Ralph Waldo Emerson. The Cherokees, as printed in the Yeoman's Gazette, 1838. THE CHEROKEE SITUATION, 1838

37.   Ralph Waldo Emerson.  “The Cherokees,” as printed in the Yeoman’s Gazette (Concord), May 19, 1838; reprinted from the Daily National Intelligencer (Washington), May 14, 1838. Intelligencer version: Myerson E10.  Letterpress on paper.
 

   Government policy during the course of expansion westward was dedicated to uprooting Native Americans and to eradicating those among them who proved uncooperative.  As treaties were signed and tribes relocated, some Americans spoke out.  In 1838, the federal government prepared to employ soldiers to remove unwilling Cherokees from Georgia and Tennessee to Oklahoma, in accordance with the questionably negotiated 1835 Treaty of Echota.  On April 19, Emerson wrote in his journal, “Then is this disaster of Cherokees brought to me by a sad friend to blacken my days & nights.  I can do nothing.  Why shriek?  Why strike ineffectual blows?”  As with antislavery, Emerson took up the cause of the Cherokees reluctantly.

   On April 22nd, a meeting was held in the First Parish in Concord in protest of government policy and action.  Emerson and Squire Sam Hoar—Elizabeth’s father—were among the speakers.  Emerson also helped to formulate a resolution to send to Washington, and was persuaded to write a letter to President Van Buren.  Dated April 23rd, the letter was published in the Washington Daily National Intelligencer for May 14, 1838, reprinted in Concord in the Yeoman’s Gazette for May 19th, and in June in the Christian Register, the Old Colony Memorial, and the Liberator.

   Emerson’s journal makes perfectly clear how much writing the letter conflicted him.  The day after the protest meeting, he wrote: “This tragic Cherokee business which we stirred at a meeting in the church yesterday will look to me degrading & injurious do what I can.  It is like dead cats around one’s neck.  It is like School Committees & Sunday School classes and Teachers’ meetings & the Warren street chapel & all the other holy hurrahs.  I stir in it for the sad reason that no other mortal will move & if I do not, why it is left undone.”  And again, on April 26th, he vented his distaste for “stirring in the philanthropic mud”: “I fully sympathise, be sure, with the sentiment I write, but I accept it rather from my friends than dictate it.  It is not my impulse to say it & therefore my genius deserts me … Bah!”

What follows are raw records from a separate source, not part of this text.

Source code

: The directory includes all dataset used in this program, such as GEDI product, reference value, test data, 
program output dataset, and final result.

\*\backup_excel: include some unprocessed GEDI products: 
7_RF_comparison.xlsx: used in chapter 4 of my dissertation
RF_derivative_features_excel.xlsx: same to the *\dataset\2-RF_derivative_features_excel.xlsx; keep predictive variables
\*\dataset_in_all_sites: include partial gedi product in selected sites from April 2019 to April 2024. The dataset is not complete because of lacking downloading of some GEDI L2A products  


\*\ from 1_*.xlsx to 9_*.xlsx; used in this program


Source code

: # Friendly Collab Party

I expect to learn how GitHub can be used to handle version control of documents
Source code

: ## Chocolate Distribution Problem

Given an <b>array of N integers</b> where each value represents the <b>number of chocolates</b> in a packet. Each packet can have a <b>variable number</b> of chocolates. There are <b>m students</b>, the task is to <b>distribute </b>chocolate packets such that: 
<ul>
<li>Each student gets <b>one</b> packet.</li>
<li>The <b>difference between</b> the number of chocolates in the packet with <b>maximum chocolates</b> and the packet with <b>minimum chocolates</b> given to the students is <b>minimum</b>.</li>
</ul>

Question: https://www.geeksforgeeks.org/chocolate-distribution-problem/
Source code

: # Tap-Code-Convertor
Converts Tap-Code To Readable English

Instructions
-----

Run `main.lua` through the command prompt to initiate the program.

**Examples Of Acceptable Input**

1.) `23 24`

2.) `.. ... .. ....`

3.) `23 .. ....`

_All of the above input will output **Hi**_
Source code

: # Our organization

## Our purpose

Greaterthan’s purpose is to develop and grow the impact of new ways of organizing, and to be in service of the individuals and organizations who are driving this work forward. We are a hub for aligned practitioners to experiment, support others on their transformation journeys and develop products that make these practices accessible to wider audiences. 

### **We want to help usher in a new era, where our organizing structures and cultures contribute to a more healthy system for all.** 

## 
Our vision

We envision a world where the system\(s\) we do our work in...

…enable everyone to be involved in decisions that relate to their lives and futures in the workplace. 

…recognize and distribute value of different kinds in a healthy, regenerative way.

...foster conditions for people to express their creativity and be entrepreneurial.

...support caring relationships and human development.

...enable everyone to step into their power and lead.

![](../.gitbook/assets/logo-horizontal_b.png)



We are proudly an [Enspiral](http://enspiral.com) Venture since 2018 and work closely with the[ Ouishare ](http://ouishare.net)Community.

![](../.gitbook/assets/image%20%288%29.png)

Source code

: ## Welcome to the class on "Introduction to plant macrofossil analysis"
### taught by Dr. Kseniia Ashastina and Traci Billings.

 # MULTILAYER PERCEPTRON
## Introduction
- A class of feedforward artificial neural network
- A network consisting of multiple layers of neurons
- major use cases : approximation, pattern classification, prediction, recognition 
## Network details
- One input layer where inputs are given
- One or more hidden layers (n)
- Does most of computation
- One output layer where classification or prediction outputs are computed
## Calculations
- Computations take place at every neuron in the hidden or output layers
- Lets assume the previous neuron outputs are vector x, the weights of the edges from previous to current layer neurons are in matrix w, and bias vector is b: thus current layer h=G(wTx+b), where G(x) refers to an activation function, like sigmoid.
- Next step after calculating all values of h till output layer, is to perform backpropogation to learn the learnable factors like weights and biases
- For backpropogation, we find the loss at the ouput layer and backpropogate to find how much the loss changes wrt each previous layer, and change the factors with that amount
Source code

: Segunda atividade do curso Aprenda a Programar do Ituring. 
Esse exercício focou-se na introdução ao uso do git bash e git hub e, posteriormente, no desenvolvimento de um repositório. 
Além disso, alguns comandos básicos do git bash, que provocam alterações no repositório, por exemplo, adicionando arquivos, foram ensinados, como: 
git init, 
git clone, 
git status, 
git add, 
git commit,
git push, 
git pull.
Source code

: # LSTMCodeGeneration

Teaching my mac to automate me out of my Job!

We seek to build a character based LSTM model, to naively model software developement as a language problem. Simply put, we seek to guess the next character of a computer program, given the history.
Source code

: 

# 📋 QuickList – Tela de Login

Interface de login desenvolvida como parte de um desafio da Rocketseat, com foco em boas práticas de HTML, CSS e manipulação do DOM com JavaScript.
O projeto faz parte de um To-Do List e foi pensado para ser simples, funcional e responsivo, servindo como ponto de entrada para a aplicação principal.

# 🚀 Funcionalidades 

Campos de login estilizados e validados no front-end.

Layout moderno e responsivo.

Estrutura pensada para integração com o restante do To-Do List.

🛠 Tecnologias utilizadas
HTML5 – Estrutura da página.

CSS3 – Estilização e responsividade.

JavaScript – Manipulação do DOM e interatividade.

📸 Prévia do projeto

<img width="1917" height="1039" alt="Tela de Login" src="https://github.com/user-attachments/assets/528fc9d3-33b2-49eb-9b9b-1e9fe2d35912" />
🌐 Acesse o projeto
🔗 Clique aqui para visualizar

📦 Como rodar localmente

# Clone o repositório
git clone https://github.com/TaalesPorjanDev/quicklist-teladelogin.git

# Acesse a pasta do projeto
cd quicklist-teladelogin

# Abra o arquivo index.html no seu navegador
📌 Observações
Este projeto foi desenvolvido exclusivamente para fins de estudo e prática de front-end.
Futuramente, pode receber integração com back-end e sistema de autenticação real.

   Despite Emerson’s reservations, his letter was strong and clear.  As he had expected, however, it did not alter the course of events.  It is not even certain that Van Buren actually read it.  Nevertheless, as he later would in relation to antislavery, Emerson had shown a willingness to transcend his personal reticence about reform in response to social wrong.